- Programme: Financing the Entrepreneurial Business
- Nationality: British
- Job Pre-programme: CFO/COO Mendeley
- Job Post-programme: CFO Stratajet
“When you’re playing with experts, you need to know the rules of the game”
Stratajet is the only place in the world you can search and book an exclusive jet with the click of a button – it’s the UberLUX of private jet planes. CFO David Lee is central to the finance strategy that helped rapidly grow the venture, which he joined in 2015, from just six people testing the platform’s capabilities to the international business it is today.
Lee caught the tech and entrepreneurial bug when he worked at peer-to-peer betting marketplace Betfair (2008–2012), which went from fledgling start-up to multi-billion IPO firm in just 10 years. Post-IPO, Lee was determined to join an early-stage venture so he became the CFO of high-tech SaaS start-up Mendeley. He built the finance function, closed £3 million in funding and completed an exit deal for the “right price at the right time”.
Despite being an experienced start-up CFO, Lee spotted a gap in his skillset: deal-making. “No matter whether it's an exit or investment deal, as a finance guy, you're probably completing one a year.
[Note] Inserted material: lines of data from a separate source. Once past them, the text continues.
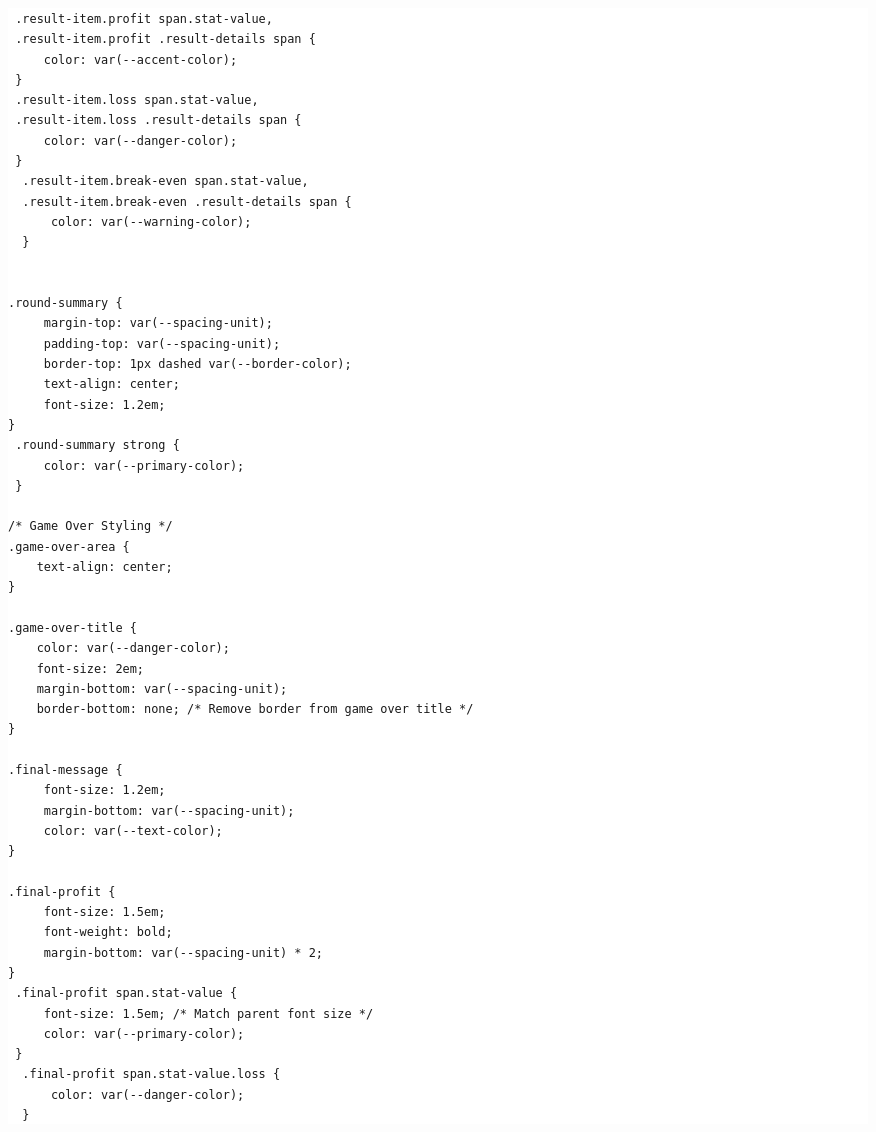      .result-item.profit span.stat-value,
     .result-item.profit .result-details span {
         color: var(--accent-color);
     }
     .result-item.loss span.stat-value,
     .result-item.loss .result-details span {
         color: var(--danger-color);
     }
      .result-item.break-even span.stat-value,
      .result-item.break-even .result-details span {
          color: var(--warning-color);
      }


    .round-summary {
         margin-top: var(--spacing-unit);
         padding-top: var(--spacing-unit);
         border-top: 1px dashed var(--border-color);
         text-align: center;
         font-size: 1.2em;
    }
     .round-summary strong {
         color: var(--primary-color);
     }

    /* Game Over Styling */
    .game-over-area {
        text-align: center;
    }

    .game-over-title {
        color: var(--danger-color);
        font-size: 2em;
        margin-bottom: var(--spacing-unit);
        border-bottom: none; /* Remove border from game over title */
    }

    .final-message {
         font-size: 1.2em;
         margin-bottom: var(--spacing-unit);
         color: var(--text-color);
    }

    .final-profit {
         font-size: 1.5em;
         font-weight: bold;
         margin-bottom: var(--spacing-unit) * 2;
    }
     .final-profit span.stat-value {
         font-size: 1.5em; /* Match parent font size */
         color: var(--primary-color);
     }
      .final-profit span.stat-value.loss {
          color: var(--danger-color);
      }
The odds are stacked against you when you’re up against investors who are doing 10 times as many deals as you. When you’re playing with experts, you need to know the rules of the game.”
So in 2014, Lee studied London Business School’s (LBS) Financing the Entrepreneurial Business (FEB) programme, led by John Mullins and Martyn Williams, to learn the tips and tricks of the game.
Securing win-win deals
“Start-ups are the extreme sport of business,” says Lee. “Being the only finance person in an entrepreneurial business isn’t like being a finance professional in a corporate firm.” Until a business proves itself it begins life with a high-risk profile, often making losses, adapting and learning along the way. “That level of responsibility gives me an adrenaline rush,” he says.
Lee, a knowledgeable CFO who studied chartered accountancy, says new ventures need their own jargon-busting guides. “Start-ups have their own terminology and financials. I'd never come across some of what Martyn and John taught me,” he admits. “They put everything through the lens of real-life case studies.”
One of the tricks Lee discovered was how to strike a win-win deal. He says: “You have to start by understanding the person opposite you. Who are you doing business with? What are their incentives? Then, use numbers to model different scenarios and reach a great deal for everyone.” Lee soon realised that he was playing a relationship game – and not a numbers game at all.
After completing the programme and joining Stratajet, Lee was able to put the win-win concept to work. “Stratajet was small when I joined; we hadn't yet closed funds. Since then we’ve closed £10 million of venture capital. I think FEB helped and directly informed how we did it: it helped us secure the best deal.”
Breaking free of the isolation bars
Being a tech start-up CFO can be lonely. Lee’s solution to this problem was to launch a trusted network of 100 finance directors prior to taking FEB. After the programme, Lee invited some of his classmates into his exclusive community.
“It can be tough without having a big corporate team to bounce around ideas. I found that despite my classmates being in different industries, our challenges were similar. Finding peers who can help with advice, contacts or solutions means you can get your job done better and faster.”
As well as adding high-level connections to his network, Lee benefited from high-level ideas. “John was publishing his book on the customer-funded business at the time of the programme. Starting a business with working capital was a real eye-opener. This is an example of advanced, sophisticated thinking.”
Stratajet’s search engine technology is so sophisticated that it’s capable of making upwards of 2.5 million calculations in 10 seconds to return real-time flight results. Now, Lee’s got the network, ideas and philosophies to match.